La salida al mercado de SpaceX, compañía fundada por Elon Musk, podría alcanzar una valorización cercana a los US$1,8 trillones, posicionándose entre las empresas más valiosas del mundo, movilizar miles de millones de dólares y reforzar el interés de los inversionistas por sectores ligados a innovación y tecnología.
Este viernes 12 de junio, en detalle, los mercados financieros tendrán sus ojos puestos en SpaceX.
La compañía fundada por Musk protagonizará una de las salidas a bolsa más esperadas de la década y, de concretarse las valorizaciones proyectadas por distintos analistas, podría incorporarse de inmediato al selecto grupo de las empresas más valiosas del mundo.
Las estimaciones preliminares sitúan el valor de mercado de la firma entre US$1,5 y US$1,8 trillones, cifra que la ubicaría de inmediato en el grupo de las mayores compañías del planeta. Sin embargo, para Laura Zagía, jefa comercial de Regum, firma especializada en educación financiera y acompañamiento estratégico para inversionistas, la relevancia de este evento va mucho más allá de una operación bursátil.
“Lo que estamos viendo es una señal de cómo el mercado está comenzando a valorar industrias que hace apenas una década parecían futuristas. SpaceX representa infraestructura tecnológica, conectividad global, telecomunicaciones y una apuesta por sectores que podrían marcar la economía de las próximas décadas”, plantea
A ello se suma el desarrollo de la denominada Space Economy, industria que diversas consultoras internacionales proyectan que podría superar los US$1,8 trillones hacia 2035, impulsada por el crecimiento de los servicios satelitales, la conectividad global, la observación terrestre, la defensa tecnológica y la infraestructura espacial.
Impacto en Wall Street
La magnitud de la operación también podría tener efectos directos sobre Wall Street. Actualmente, las empresas tecnológicas concentran una parte importante de la capitalización bursátil estadounidense, por lo que la incorporación de una compañía de este tamaño a los principales índices podría generar importantes movimientos de capital por parte de inversionistas institucionales.

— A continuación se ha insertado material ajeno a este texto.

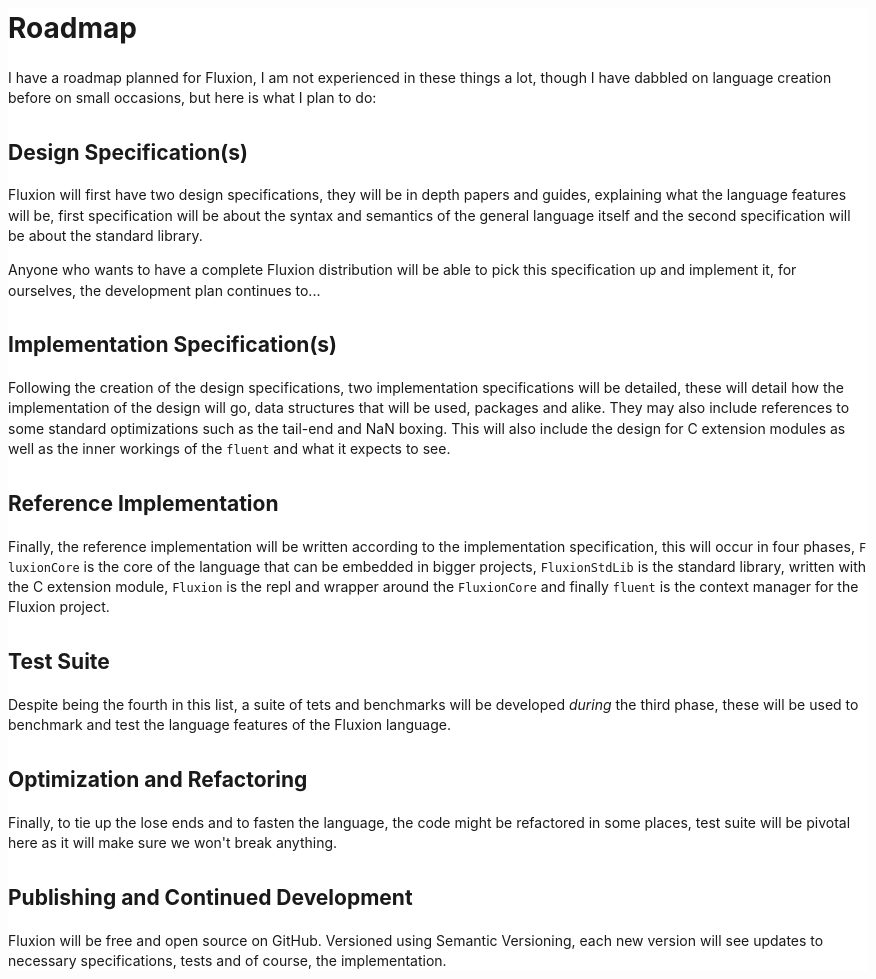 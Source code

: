 # Roadmap

I have a roadmap planned for Fluxion, I am not experienced in these things a lot, though I have dabbled on language creation before on small occasions, but here is what I plan to do:

## Design Specification(s)

Fluxion will first have two design specifications, they will be in depth papers and guides, explaining what the language features will be, first specification will be about the syntax and semantics of the general language itself and the second specification will be about the standard library.

Anyone who wants to have a complete Fluxion distribution will be able to pick this specification up and implement it, for ourselves, the development plan continues to...

## Implementation Specification(s)

Following the creation of the design specifications, two implementation specifications will be detailed, these will detail how the implementation of the design will go, data structures that will be used, packages and alike. They may also include references to some standard optimizations such as the tail-end and NaN boxing. This will also include the design for C extension modules as well as the inner workings of the `fluent` and what it expects to see.

## Reference Implementation

Finally, the reference implementation will be written according to the implementation specification, this will occur in four phases, `FluxionCore` is the core of the language that can be embedded in bigger projects, `FluxionStdLib` is the standard library, written with the C extension module, `Fluxion` is the repl and wrapper around the `FluxionCore` and finally `fluent` is the context manager for the Fluxion project.

## Test Suite

Despite being the fourth in this list, a suite of tets and benchmarks will be developed *during* the third phase, these will be used to benchmark and test the language features of the Fluxion language.

## Optimization and Refactoring

Finally, to tie up the lose ends and to fasten the language, the code might be refactored in some places, test suite will be pivotal here as it will make sure we won't break anything.

## Publishing and Continued Development

Fluxion will be free and open source on GitHub. Versioned using Semantic Versioning, each new version will see updates to necessary specifications, tests and of course, the implementation.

“Cuando una empresa de esta escala entra al mercado, no solo se mueve una acción. Se redistribuyen flujos de inversión, se ajustan carteras y se producen cambios que terminan impactando a miles de portafolios alrededor del mundo”, advierte la ejecutiva de Regum.

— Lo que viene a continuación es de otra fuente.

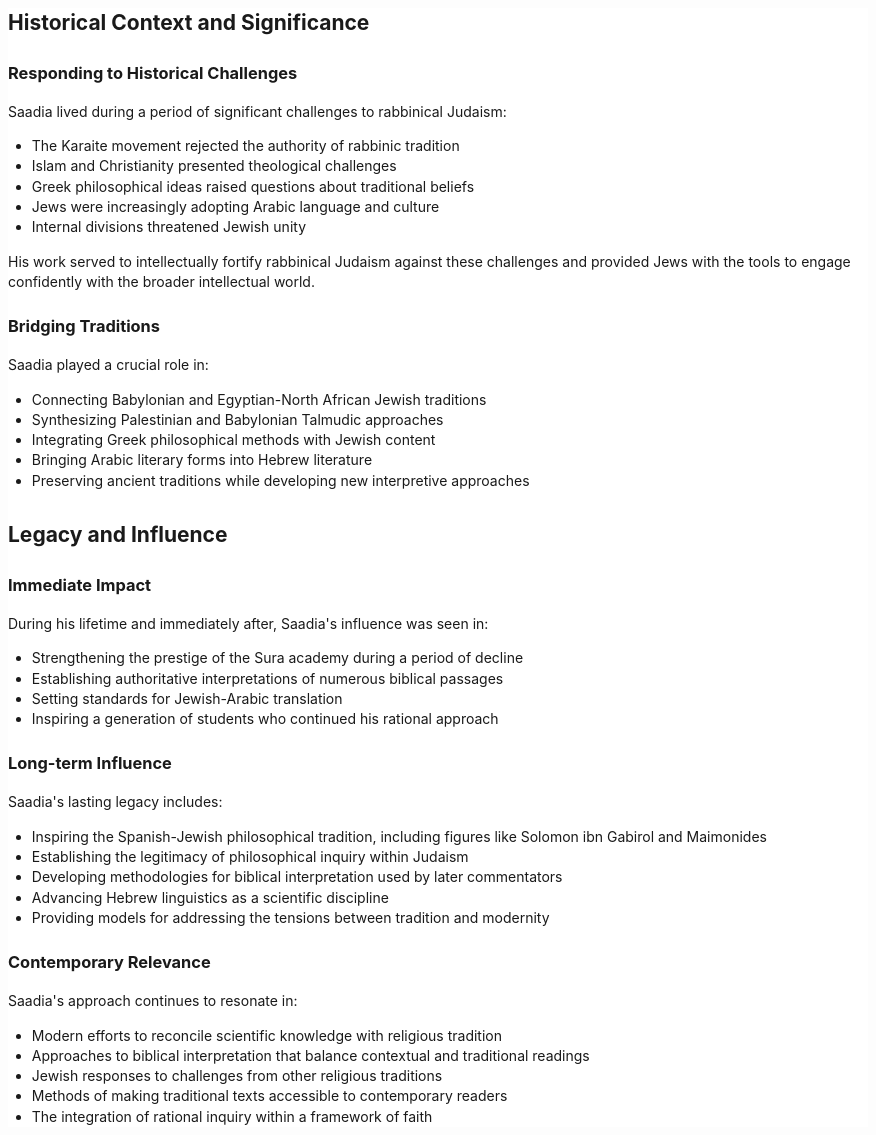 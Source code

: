 ## Historical Context and Significance

### Responding to Historical Challenges

Saadia lived during a period of significant challenges to rabbinical Judaism:
- The Karaite movement rejected the authority of rabbinic tradition
- Islam and Christianity presented theological challenges
- Greek philosophical ideas raised questions about traditional beliefs
- Jews were increasingly adopting Arabic language and culture
- Internal divisions threatened Jewish unity

His work served to intellectually fortify rabbinical Judaism against these challenges and provided Jews with the tools to engage confidently with the broader intellectual world.

### Bridging Traditions

Saadia played a crucial role in:
- Connecting Babylonian and Egyptian-North African Jewish traditions
- Synthesizing Palestinian and Babylonian Talmudic approaches
- Integrating Greek philosophical methods with Jewish content
- Bringing Arabic literary forms into Hebrew literature
- Preserving ancient traditions while developing new interpretive approaches

## Legacy and Influence

### Immediate Impact

During his lifetime and immediately after, Saadia's influence was seen in:
- Strengthening the prestige of the Sura academy during a period of decline
- Establishing authoritative interpretations of numerous biblical passages
- Setting standards for Jewish-Arabic translation
- Inspiring a generation of students who continued his rational approach

### Long-term Influence

Saadia's lasting legacy includes:
- Inspiring the Spanish-Jewish philosophical tradition, including figures like Solomon ibn Gabirol and Maimonides
- Establishing the legitimacy of philosophical inquiry within Judaism
- Developing methodologies for biblical interpretation used by later commentators
- Advancing Hebrew linguistics as a scientific discipline
- Providing models for addressing the tensions between tradition and modernity

### Contemporary Relevance

Saadia's approach continues to resonate in:
- Modern efforts to reconcile scientific knowledge with religious tradition
- Approaches to biblical interpretation that balance contextual and traditional readings
- Jewish responses to challenges from other religious traditions
- Methods of making traditional texts accessible to contemporary readers
- The integration of rational inquiry within a framework of faith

El interés que despierta SpaceX también refleja una tendencia que ha marcado los mercados durante los últimos años: el creciente protagonismo de compañías asociadas a innovación tecnológica e inteligencia artificial. Empresas vinculadas a estos sectores han concentrado buena parte de la atención de inversionistas institucionales y retail, impulsadas por las expectativas de crecimiento de largo plazo.
“Lo relevante para los inversionistas no es solamente preguntarse si SpaceX será una buena inversión, sino entender qué tendencias estructurales están detrás de este fenómeno y qué industrias podrían beneficiarse de ellas en el futuro”, destaca la especialista.
No obstante, la ejecutiva advierte que los eventos de alta exposición mediática suelen venir acompañados de volatilidad, especialmente durante sus primeros meses de cotización.
“Las grandes historias atraen capital, pero la narrativa por sí sola no garantiza retornos. Las mejores decisiones de inversión nacen de comprender las tendencias, analizar los riesgos y mantener una visión de largo plazo”, concluye Zagía.